TransWikia.com

How to fix the index value that I use for X_test and y_test?

Data Science Asked by As if on July 16, 2021

I am writing code for SVR. Therefore, I have generated my code as the requirements. But I am stuck on writing codes for the index of for-loop of X_test and y_test. I have to write code as it should be associated with the line in the datasets just next to the X_train and y_train. So their index should be +1 of the ending index of X_train and y_train.

For Example:

  • In the first iteration (i.e. when i=0), we are using the first 1000 rows for training and the next row (i.e. the 1001st row) for testing

  • In the second iteration (i.e. when i=1), we are using the rows from 1 to 1001 for training and the next row (i.e. the 1002nd row) for testing

  • In the third iteration (i.e. when i=2), we are using the rows from 2 to 1002 for training and the next row (i.e. the 1003rd row) for testing and so on.

My full code:

import pandas as pd
import numpy as np

# Make fake dataset
dataset = pd.DataFrame(data= np.random.rand(2000,22))
dataset['age'] = np.random.randint(2, size=2000)

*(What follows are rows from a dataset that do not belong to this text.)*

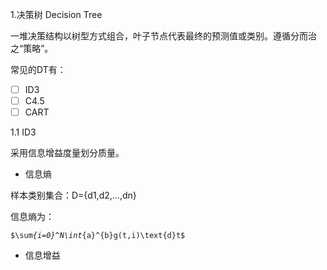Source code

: 1.决策树 Decision Tree

一堆决策结构以树型方式组合，叶子节点代表最终的预测值或类别。遵循分而治之“策略”。

常见的DT有：

* [ ] ID3
* [ ] C4.5
* [ ] CART

1.1 ID3

采用信息增益度量划分质量。

* 信息熵

样本类别集合：D={d1,d2,...,dn}

信息熵为：

`$\sum`_`{i=0}^N\int`_`{a}^{b}g(t,i)\text{d}t$`

* 信息增益



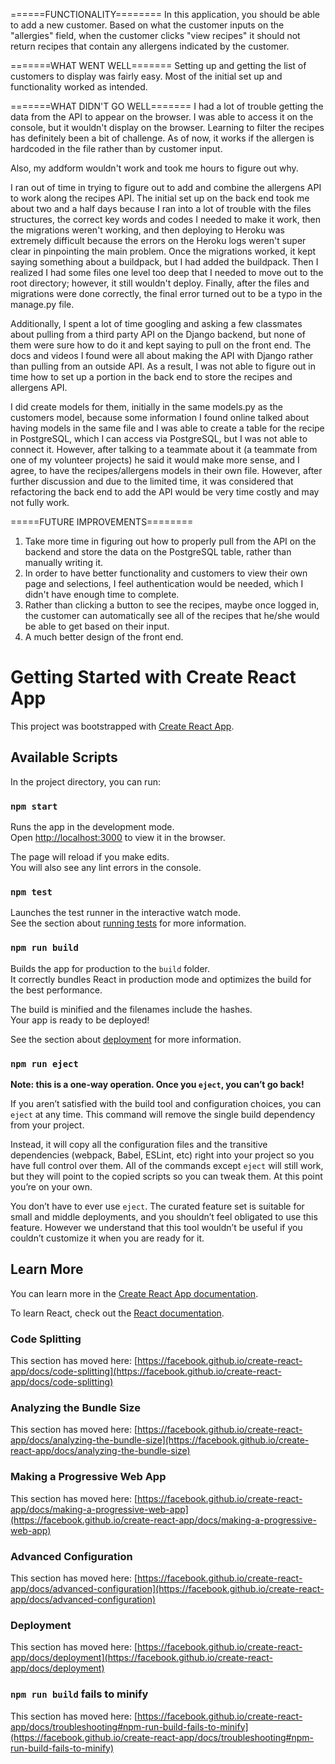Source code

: ======FUNCTIONALITY========
In this application, you should be able to add a new customer.
Based on what the customer inputs on the "allergies" field, when the customer clicks "view recipes" it should not return recipes that contain any allergens indicated by the customer.

=======WHAT WENT WELL=======
Setting up and getting the list of customers to display was fairly easy. Most of the initial set up and functionality worked as intended.

=======WHAT DIDN'T GO WELL=======
I had a lot of trouble getting the data from the API to appear on the browser. I was able to access it on the console, but it wouldn't display on the browser.
Learning to filter the recipes has definitely been a bit of challenge. As of now, it works if the allergen is hardcoded in the file rather than by customer input.

Also, my addform wouldn't work and took me hours to figure out why. 

I ran out of time in trying to figure out to add and combine the allergens API to work along the recipes API. The initial set up on the back end took me about two and a half days because I ran into a lot of trouble with the files structures, the correct key words and codes I needed to make it work, then the migrations weren't working, and then deploying to Heroku was extremely difficult because the errors on the Heroku logs weren't super clear in pinpointing the main problem. Once the migrations worked, it kept saying something about a buildpack, but I had added the buildpack. Then I realized I had some files one level too deep that I needed to move out to the root directory; however, it still wouldn't deploy. Finally, after the files and migrations were done correctly, the final error turned out to be a typo in the manage.py file.

Additionally, I spent a lot of time googling and asking a few classmates about pulling from a third party API on the Django backend, but none of them were sure how to do it and kept saying to pull on the front end. The docs and videos I found were all about making the API with Django rather than pulling from an outside API. As a result, I was not able to figure out in time how to set up a portion in the back end to store the recipes and allergens API.

I did create models for them, initially in the same models.py as the customers model, because some information I found online talked about having models in the same file and I was able to create a table for the recipe in PostgreSQL, which I can access via PostgreSQL, but I was not able to connect it. However, after talking to a teammate about it (a teammate from one of my volunteer projects) he said it would make more sense, and I agree, to have the recipes/allergens models in their own file. However, after further discussion and due to the limited time, it was considered that refactoring the back end to add the API would be very time costly and may not fully work.

=====FUTURE IMPROVEMENTS========
1. Take more time in figuring out how to properly pull from the API on the backend and store the data on the PostgreSQL table, rather than manually writing it.
2. In order to have better functionality and customers to view their own page and selections, I feel authentication would be needed, which I didn't have enough time to complete.
3. Rather than clicking a button to see the recipes, maybe once logged in, the customer can automatically see all of the recipes that he/she would be able to get based on their input.
4. A much better design of the front end.




# Getting Started with Create React App

This project was bootstrapped with [Create React App](https://github.com/facebook/create-react-app).

## Available Scripts

In the project directory, you can run:

### `npm start`

Runs the app in the development mode.\
Open [http://localhost:3000](http://localhost:3000) to view it in the browser.

The page will reload if you make edits.\
You will also see any lint errors in the console.

### `npm test`

Launches the test runner in the interactive watch mode.\
See the section about [running tests](https://facebook.github.io/create-react-app/docs/running-tests) for more information.

### `npm run build`

Builds the app for production to the `build` folder.\
It correctly bundles React in production mode and optimizes the build for the best performance.

The build is minified and the filenames include the hashes.\
Your app is ready to be deployed!

See the section about [deployment](https://facebook.github.io/create-react-app/docs/deployment) for more information.

### `npm run eject`

**Note: this is a one-way operation. Once you `eject`, you can’t go back!**

If you aren’t satisfied with the build tool and configuration choices, you can `eject` at any time. This command will remove the single build dependency from your project.

Instead, it will copy all the configuration files and the transitive dependencies (webpack, Babel, ESLint, etc) right into your project so you have full control over them. All of the commands except `eject` will still work, but they will point to the copied scripts so you can tweak them. At this point you’re on your own.

You don’t have to ever use `eject`. The curated feature set is suitable for small and middle deployments, and you shouldn’t feel obligated to use this feature. However we understand that this tool wouldn’t be useful if you couldn’t customize it when you are ready for it.

## Learn More

You can learn more in the [Create React App documentation](https://facebook.github.io/create-react-app/docs/getting-started).

To learn React, check out the [React documentation](https://reactjs.org/).

### Code Splitting

This section has moved here: [https://facebook.github.io/create-react-app/docs/code-splitting](https://facebook.github.io/create-react-app/docs/code-splitting)

### Analyzing the Bundle Size

This section has moved here: [https://facebook.github.io/create-react-app/docs/analyzing-the-bundle-size](https://facebook.github.io/create-react-app/docs/analyzing-the-bundle-size)

### Making a Progressive Web App

This section has moved here: [https://facebook.github.io/create-react-app/docs/making-a-progressive-web-app](https://facebook.github.io/create-react-app/docs/making-a-progressive-web-app)

### Advanced Configuration

This section has moved here: [https://facebook.github.io/create-react-app/docs/advanced-configuration](https://facebook.github.io/create-react-app/docs/advanced-configuration)

### Deployment

This section has moved here: [https://facebook.github.io/create-react-app/docs/deployment](https://facebook.github.io/create-react-app/docs/deployment)

### `npm run build` fails to minify

This section has moved here: [https://facebook.github.io/create-react-app/docs/troubleshooting#npm-run-build-fails-to-minify](https://facebook.github.io/create-react-app/docs/troubleshooting#npm-run-build-fails-to-minify)
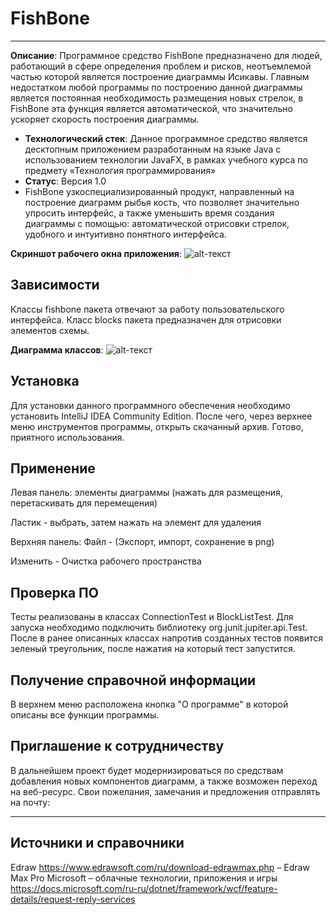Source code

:# FishBone
----------------

**Описание**: Программное средство FishBone предназначено для людей, работающий в сфере определения проблем и рисков, неотъемлемой частью которой является построение диаграммы Исикавы. Главным недостатком любой программы по построению данной диаграммы является постоянная необходимость размещения новых стрелок, в FishBone эта функция является автоматической, что значительно ускоряет скорость построения диаграммы.

  - **Технологический стек**: Данное программное средство является десктопным приложением разработанным на языке Java с использованием технологии JavaFX, в рамках учебного курса по предмету «Технология программирования»
  - **Статус**: Версия 1.0
  - FishBone узкоспециализированный продукт, направленный на построение диаграмм рыбья кость, что позволяет значительно упросить интерфейс, а также уменьшить время создания диаграммы с помощью: автоматической отрисовки стрелок, удобного и интуитивно понятного интерфейса.

**Скриншот рабочего окна приложения**:
![alt-текст](https://github.com/Daniilzh12/FishBone-KP-/blob/main/FishBone/target/screenshot.jpg)

## Зависимости

Классы fishbone пакета отвечают за работу пользовательского интерфейса.
Класс blocks пакета предназначен для отрисовки элементов схемы.

**Диаграмма классов**:
![alt-текст](https://github.com/Daniilzh12/FishBone-KP-/blob/main/clD.png)
## Установка

Для установки данного программного обеспечения необходимо установить IntelliJ IDEA Community Edition. После чего, через верхнее меню инструментов программы, открыть скачанный архив.
Готово, приятного использования.

## Применение

Левая панель: элементы диаграммы (нажать для размещения, перетаскивать для перемещения)

Ластик - выбрать, затем нажать на элемент для удаления

Верхняя панель: Файл - (Экспорт, импорт, сохранение в png)

Изменить - Очистка рабочего пространства

## Проверка ПО

Тесты реализованы в классах ConnectionTest и BlockListTest. Для запуска необходимо подключить библиотеку org.junit.jupiter.api.Test. После в ранее описанных классах напротив созданных тестов появится зеленый треугольник, после нажатия на который тест запустится.

## Получение справочной информации

В верхнем меню расположена кнопка "О программе" в которой описаны все функции программы.

## Приглашение к сотрудничеству

В дальнейшем проект будет модернизироваться по средствам добавления новых компонентов диаграмм, а также возможен переход на веб-ресурс.
Свои пожелания, замечания и предложения отправлять на почту:

----

## Источники и справочники
Edraw https://www.edrawsoft.com/ru/download-edrawmax.php – Edraw Max Pro 
Microsoft – облачные технологии, приложения и игры https://docs.microsoft.com/ru-ru/dotnet/framework/wcf/feature-details/request-reply-services
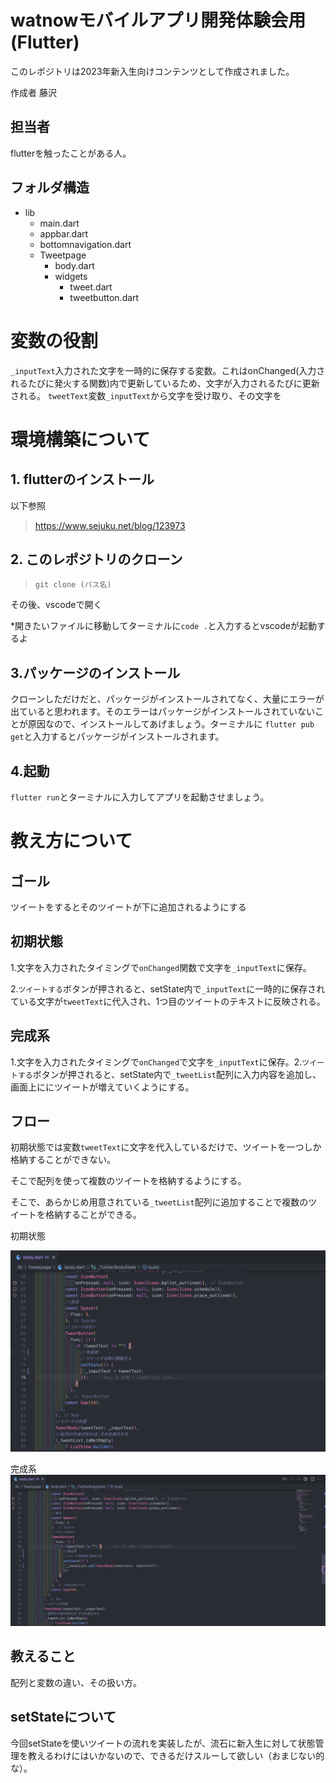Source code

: # watnowモバイルアプリ開発体験会用(Flutter)

このレポジトリは2023年新入生向けコンテンツとして作成されました。

作成者 藤沢

## 担当者

flutterを触ったことがある人。

## フォルダ構造

- lib
  - main.dart
  - appbar.dart
  - bottomnavigation.dart
  - Tweetpage
    - body.dart
    - widgets
      - tweet.dart
      - tweetbutton.dart

# 変数の役割

`_inputText`入力された文字を一時的に保存する変数。これはonChanged(入力されるたびに発火する関数)内で更新しているため、文字が入力されるたびに更新される。
`tweetText`変数`_inputText`から文字を受け取り、その文字を

# 環境構築について

## 1. flutterのインストール

以下参照

> https://www.sejuku.net/blog/123973

## 2. このレポジトリのクローン

> `git clone (パス名)`

その後、vscodeで開く

\*開きたいファイルに移動してターミナルに`code .`と入力するとvscodeが起動するよ

## 3.パッケージのインストール

クローンしただけだと、パッケージがインストールされてなく、大量にエラーが出ていると思われます。そのエラーはパッケージがインストールされていないことが原因なので、インストールしてあげましょう。ターミナルに `flutter pub get`と入力するとパッケージがインストールされます。

## 4.起動

`flutter run`とターミナルに入力してアプリを起動させましょう。

# 教え方について

## ゴール

ツイートをするとそのツイートが下に追加されるようにする

## 初期状態

1.文字を入力されたタイミングで`onChanged`関数で文字を`_inputText`に保存。

2.`ツイートする`ボタンが押されると、setState内で`_inputText`に一時的に保存されている文字が`tweetText`に代入され、1つ目のツイートのテキストに反映される。

## 完成系

1.文字を入力されたタイミングで`onChanged`で文字を`_inputText`に保存。2.`ツイートする`ボタンが押されると、setState内で`_tweetList`配列に入力内容を追加し、画面上ににツイートが増えていくようにする。

## フロー

初期状態では変数`tweetText`に文字を代入しているだけで、ツイートを一つしか格納することができない。

そこで配列を使って複数のツイートを格納するようにする。

そこで、あらかじめ用意されている`_tweetList`配列に追加することで複数のツイートを格納することができる。

初期状態

![](assets/初期状態.png)

完成系
![](assets/完成系.png)

## 教えること

配列と変数の違い、その扱い方。

## setStateについて

今回setStateを使いツイートの流れを実装したが、流石に新入生に対して状態管理を教えるわけにはいかないので、できるだけスルーして欲しい（おまじない的な）。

# Separate the target from the other features
target = dataset['age']
data = dataset.drop('age', axis = 1)

X_train, y_train = data.loc[:1000], target.loc[:1000]

X_test,  y_test  = data.loc[1001], target.loc[1001] 

X_test = np.array(X_test).reshape(1, -1)
print(X_test.shape)

SupportVectorRefModel = SVR()
SupportVectorRefModel.fit(X_train, y_train)

y_pred = SupportVectorRefModel.predict(X_test)
y_pred

y_pred_list = []
y_test_list = []


for i in range(1, 2000):

    X_train, y_train = dataset.iloc[i:1000+i], target.iloc[i:1000+i]
    X_test, y_test = dataset.iloc[i], target.iloc [i]


    X_test = np.array(X_test).reshape(1, -1)
    print(X_test.shape)

    SupportVectorRefModel = SVR()
    SupportVectorRefModel.fit(X_train, y_train)
    y_pred = SupportVectorRefModel.predict(X_test)

    y_pred_list.append(y_pred)

    y_test_list.append(y_test)

print(y_test_list, y_pred_list)

I want to update my code on this below:

 X_test, y_test = dataset.iloc[i], target.iloc [i]

So how may I update this index line as an above requirement?

One Answer

I've changed the range values in the loop and indexing for training and test data. (Also, it seems you are using the dataset instead of data by mistake.)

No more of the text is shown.